As noites de consoada em que as crianças, alegremente, colocavam o sapatinho na chaminé para receber um presente do Menino Jesus não são, hoje, mais do que memórias. Nos dias que correm, para os mais novos é o Pai Natal que deixa as prendas e esperam receber tudo aquilo que pediram, mesmo que muitas das coisas pedidas não passem de uma ideia fugaz trazida pelo marketing agressivo e muito direcionado às crianças nesta altura do ano. E é aqui que surge, muitas vezes, o problema.

Estejamos ou não em época festiva, os pais alimentam, quase sempre, a ideia de dar às crianças muitas das coisas que desejavam e não puderam ter na sua infância. No fundo, fazer um “up-grade” na vida dos filhos em relação ao que eles próprios viveram. E não há mal nenhum nisso, desde que o bom senso prevaleça e não se deixem arrastar pelo consumismo ou, pior, tentem colmatar a ausência do dia a dia com bens materiais. Na verdade, para os pais é, muitas vezes, fácil cair na tentação de compensar a falta de tempo, o cansaço e a sobrecarga no trabalho com excesso de presentes, mas é importante perceber até que ponto esse comportamento pode ser nocivo na vida das crianças. 

Cada pai ou mãe tem, naturalmente, a soberania para decidir como vai presentear os seus filhos. E pode fazê-lo de diferentes formas em diferentes momentos. Mas é importante deixar aqui dois pontos fulcrais para reflexão: o que queremos dar aos nossos filhos, presença, educação, valores, ou abundância de bens materiais? Conhecemos realmente os efeitos potenciais do excesso de presentes?

Estudos recentes, que introduzem a expressão “criança super presenteada”, evidenciam que o excesso de presentes pode afetar negativamente o desenvolvimento das crianças que, nesta situação, desenvolvem menos a imaginação, a paciência e a tolerância à frustração. Numa fase inicial, na presença de vários presentes em simultâneo, o cérebro dos mais pequenos sofre uma espécie de super estimulação, que pode levar a criança a nem saber com quais brincar, arriscando apresentar uma apatia mais ou menos duradoura em relação aos presentes. A médio/ longo prazo, essa exposição a tantos estímulos diminui a sua criatividade, já que não tem espaço para criar histórias, para explorar, para inventar e reinventar. Os mesmos estudos, demonstram que as crianças com menos brinquedos ficam mais atentas, focadas e criativas. Distraem-se com menos facilidade e conseguem encontrar mais maneiras de brincar com o mesmo brinquedo, explorando novas sensações e criando novas vivências. 

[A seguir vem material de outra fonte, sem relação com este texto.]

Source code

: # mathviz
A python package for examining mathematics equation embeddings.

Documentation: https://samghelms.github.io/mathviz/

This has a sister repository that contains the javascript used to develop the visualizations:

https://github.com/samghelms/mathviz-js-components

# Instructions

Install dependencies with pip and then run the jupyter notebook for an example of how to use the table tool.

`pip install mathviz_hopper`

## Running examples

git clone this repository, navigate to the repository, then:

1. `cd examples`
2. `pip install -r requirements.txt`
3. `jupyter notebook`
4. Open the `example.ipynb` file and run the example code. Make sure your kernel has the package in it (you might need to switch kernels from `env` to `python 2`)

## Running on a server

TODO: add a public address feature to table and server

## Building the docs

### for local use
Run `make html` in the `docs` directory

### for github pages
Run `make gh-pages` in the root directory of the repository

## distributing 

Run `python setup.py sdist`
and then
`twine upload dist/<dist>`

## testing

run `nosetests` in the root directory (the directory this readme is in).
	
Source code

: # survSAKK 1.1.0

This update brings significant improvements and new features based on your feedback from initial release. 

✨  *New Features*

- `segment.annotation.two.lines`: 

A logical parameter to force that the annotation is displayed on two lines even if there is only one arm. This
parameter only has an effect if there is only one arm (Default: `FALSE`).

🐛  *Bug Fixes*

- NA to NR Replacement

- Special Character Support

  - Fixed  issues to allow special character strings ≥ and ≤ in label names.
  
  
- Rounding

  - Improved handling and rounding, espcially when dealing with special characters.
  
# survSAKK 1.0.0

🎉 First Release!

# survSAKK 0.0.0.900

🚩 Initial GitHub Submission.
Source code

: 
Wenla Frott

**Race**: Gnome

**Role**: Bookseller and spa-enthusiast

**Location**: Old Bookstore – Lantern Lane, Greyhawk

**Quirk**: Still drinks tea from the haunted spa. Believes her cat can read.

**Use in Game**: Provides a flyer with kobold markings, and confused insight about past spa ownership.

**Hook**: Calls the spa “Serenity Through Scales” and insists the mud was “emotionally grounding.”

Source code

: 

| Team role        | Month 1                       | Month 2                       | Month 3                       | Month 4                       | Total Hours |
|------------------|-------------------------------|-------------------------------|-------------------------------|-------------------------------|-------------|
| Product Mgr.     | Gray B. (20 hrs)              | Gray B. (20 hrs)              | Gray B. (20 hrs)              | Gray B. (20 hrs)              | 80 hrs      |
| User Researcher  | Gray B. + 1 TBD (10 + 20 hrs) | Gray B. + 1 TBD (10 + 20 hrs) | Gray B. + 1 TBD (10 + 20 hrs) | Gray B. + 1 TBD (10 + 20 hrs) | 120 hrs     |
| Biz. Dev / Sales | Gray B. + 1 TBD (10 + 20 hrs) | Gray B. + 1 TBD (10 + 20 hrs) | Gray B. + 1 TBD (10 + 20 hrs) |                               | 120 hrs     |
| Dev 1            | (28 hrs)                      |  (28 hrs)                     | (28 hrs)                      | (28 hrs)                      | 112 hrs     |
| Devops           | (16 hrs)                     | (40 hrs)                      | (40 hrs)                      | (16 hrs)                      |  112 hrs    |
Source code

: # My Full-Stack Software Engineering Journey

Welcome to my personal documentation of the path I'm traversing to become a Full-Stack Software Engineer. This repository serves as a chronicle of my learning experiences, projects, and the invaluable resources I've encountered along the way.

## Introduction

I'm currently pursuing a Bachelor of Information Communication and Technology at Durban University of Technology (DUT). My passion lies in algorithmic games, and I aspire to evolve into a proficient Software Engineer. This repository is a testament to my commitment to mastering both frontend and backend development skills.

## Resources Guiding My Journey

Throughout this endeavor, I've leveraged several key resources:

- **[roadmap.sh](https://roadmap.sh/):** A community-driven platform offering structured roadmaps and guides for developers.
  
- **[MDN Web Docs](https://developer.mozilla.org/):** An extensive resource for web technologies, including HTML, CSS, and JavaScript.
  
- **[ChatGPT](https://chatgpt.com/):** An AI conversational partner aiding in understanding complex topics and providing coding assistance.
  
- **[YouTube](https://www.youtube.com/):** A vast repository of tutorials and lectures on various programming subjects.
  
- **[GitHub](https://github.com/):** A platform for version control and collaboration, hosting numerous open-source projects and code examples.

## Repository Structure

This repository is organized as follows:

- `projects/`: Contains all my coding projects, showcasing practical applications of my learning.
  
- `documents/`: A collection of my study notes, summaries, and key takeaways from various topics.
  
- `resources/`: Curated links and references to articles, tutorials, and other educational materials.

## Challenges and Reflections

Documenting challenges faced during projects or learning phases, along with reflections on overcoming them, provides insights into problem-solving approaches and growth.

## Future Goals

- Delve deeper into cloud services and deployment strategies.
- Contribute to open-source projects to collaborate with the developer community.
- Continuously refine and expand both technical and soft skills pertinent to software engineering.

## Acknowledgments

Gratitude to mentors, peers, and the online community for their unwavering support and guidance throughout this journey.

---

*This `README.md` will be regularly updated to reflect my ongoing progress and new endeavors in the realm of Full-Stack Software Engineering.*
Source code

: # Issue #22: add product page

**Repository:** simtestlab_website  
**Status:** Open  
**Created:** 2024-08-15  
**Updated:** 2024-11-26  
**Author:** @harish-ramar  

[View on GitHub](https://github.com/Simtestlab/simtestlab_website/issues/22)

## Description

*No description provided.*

Numa outra perspetiva, as crianças super presenteadas não aprendem a priorizar, a fazer escolhas e a valorizar o que têm, mas sim a ter mais do que realmente precisam. Deixam ainda de valorizar o esforço e de saber lidar com a palavra “não”. 

Finalmente, numa altura em que se fala tanto da iliteracia financeira em Portugal, o ato de dar presentes em excesso potencia o consumismo desenfreado e cria um cenário falso de abundância, comprometendo desde muito cedo a aprendizagem sobre educação financeira.

 Neste Natal, compre e ofereça com alegria. Mas não ignore os efeitos nocivos que o ato de super presentear pode trazer ao desenvolvimento dos mais pequenos. Seja o seu melhor presente!